The second information is changed every time another variable is evaluated. In particular, the index of the "maximal unchanged variable since the last evaluation of $x_i$" is possibly changed every time another variable $x_j$ changes value. Every time an arbitrary variable $x_j$ changes, all variables $x_i$ with $i>j$ are considered in turn. If $k$ was their previous associated index, this value is changed to $min(k,j)$.

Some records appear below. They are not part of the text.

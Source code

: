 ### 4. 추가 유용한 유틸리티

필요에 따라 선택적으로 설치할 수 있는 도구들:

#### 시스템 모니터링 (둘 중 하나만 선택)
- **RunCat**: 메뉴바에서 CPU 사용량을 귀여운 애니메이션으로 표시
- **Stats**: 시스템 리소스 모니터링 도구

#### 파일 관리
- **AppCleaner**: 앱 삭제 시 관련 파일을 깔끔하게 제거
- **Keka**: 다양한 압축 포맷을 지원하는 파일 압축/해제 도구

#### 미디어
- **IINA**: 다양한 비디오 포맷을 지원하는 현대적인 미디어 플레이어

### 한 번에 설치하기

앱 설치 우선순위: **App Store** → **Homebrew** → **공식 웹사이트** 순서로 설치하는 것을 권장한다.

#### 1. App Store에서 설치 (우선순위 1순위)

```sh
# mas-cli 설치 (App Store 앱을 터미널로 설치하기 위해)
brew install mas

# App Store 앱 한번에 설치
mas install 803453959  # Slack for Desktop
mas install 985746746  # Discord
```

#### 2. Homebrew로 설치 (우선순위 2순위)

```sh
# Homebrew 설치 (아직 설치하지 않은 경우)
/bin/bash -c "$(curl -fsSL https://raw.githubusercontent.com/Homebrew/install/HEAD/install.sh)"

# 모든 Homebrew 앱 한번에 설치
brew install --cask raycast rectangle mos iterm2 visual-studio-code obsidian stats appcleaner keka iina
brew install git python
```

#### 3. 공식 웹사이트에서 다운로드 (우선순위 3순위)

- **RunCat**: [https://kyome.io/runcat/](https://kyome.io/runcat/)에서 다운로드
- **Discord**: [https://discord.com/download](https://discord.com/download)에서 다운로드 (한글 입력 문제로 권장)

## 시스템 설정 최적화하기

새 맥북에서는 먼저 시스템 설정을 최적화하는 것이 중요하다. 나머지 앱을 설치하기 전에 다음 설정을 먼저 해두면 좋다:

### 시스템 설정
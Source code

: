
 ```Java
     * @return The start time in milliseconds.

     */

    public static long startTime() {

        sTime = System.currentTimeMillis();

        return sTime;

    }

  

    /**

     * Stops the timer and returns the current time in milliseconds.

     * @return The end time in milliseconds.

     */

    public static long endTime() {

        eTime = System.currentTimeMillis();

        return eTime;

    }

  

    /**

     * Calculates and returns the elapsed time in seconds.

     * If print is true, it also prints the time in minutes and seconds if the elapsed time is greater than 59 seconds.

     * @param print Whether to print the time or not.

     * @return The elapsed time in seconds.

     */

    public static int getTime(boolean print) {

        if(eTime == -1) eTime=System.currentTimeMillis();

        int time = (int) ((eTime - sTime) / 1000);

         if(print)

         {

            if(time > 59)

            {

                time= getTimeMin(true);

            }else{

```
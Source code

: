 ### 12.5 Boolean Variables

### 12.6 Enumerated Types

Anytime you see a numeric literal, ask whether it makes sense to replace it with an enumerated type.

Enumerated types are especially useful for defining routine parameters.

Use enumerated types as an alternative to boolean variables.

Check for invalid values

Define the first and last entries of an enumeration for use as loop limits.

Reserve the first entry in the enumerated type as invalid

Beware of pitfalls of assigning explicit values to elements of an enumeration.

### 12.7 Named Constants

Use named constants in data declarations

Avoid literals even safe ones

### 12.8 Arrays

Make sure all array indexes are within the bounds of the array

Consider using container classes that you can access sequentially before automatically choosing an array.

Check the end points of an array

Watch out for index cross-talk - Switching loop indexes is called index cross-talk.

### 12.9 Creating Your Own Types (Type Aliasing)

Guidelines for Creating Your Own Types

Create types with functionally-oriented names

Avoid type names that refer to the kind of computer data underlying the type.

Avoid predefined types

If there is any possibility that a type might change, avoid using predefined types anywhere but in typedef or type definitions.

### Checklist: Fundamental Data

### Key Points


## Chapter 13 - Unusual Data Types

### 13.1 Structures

The data collected this way is used to avoid some consistency checks. In particular, whenever backtracking would set $x_i=a$, backmarking compares the two indexes relative to $x_i$ and the pair $x_i=a$. Two conditions allow to determine partial consistency or inconsistency without checking with the constraints. If $k$ is the minimal index of a variable that changed since the last time $x_i$ was evaluated and $j$ is the minimal index such that the evaluation of $x_1,\ldots,x_j,x_i$ was consistent the last time $x_i$ has been evaluated to $a$, then:

1. if $j<k$, the evaluation of $x_1,\ldots,x_j,x_i$ is still inconsistent as it was before, as none of these variables changed so far; as a result, no further consistency check is necessary;
2. if $j \geq k$, the evaluation $x_1,\ldots,x_k,x_i$ is still consistent as it was before; this allows for skipping some consistency checks, but the assignment $x_1,\ldots,x_i$ may still be inconsistent.

Contrary to other variants to backtracking, backmarking does not reduce the search space but only possibly reduce the number of constraints that are satisfied by a partial solution.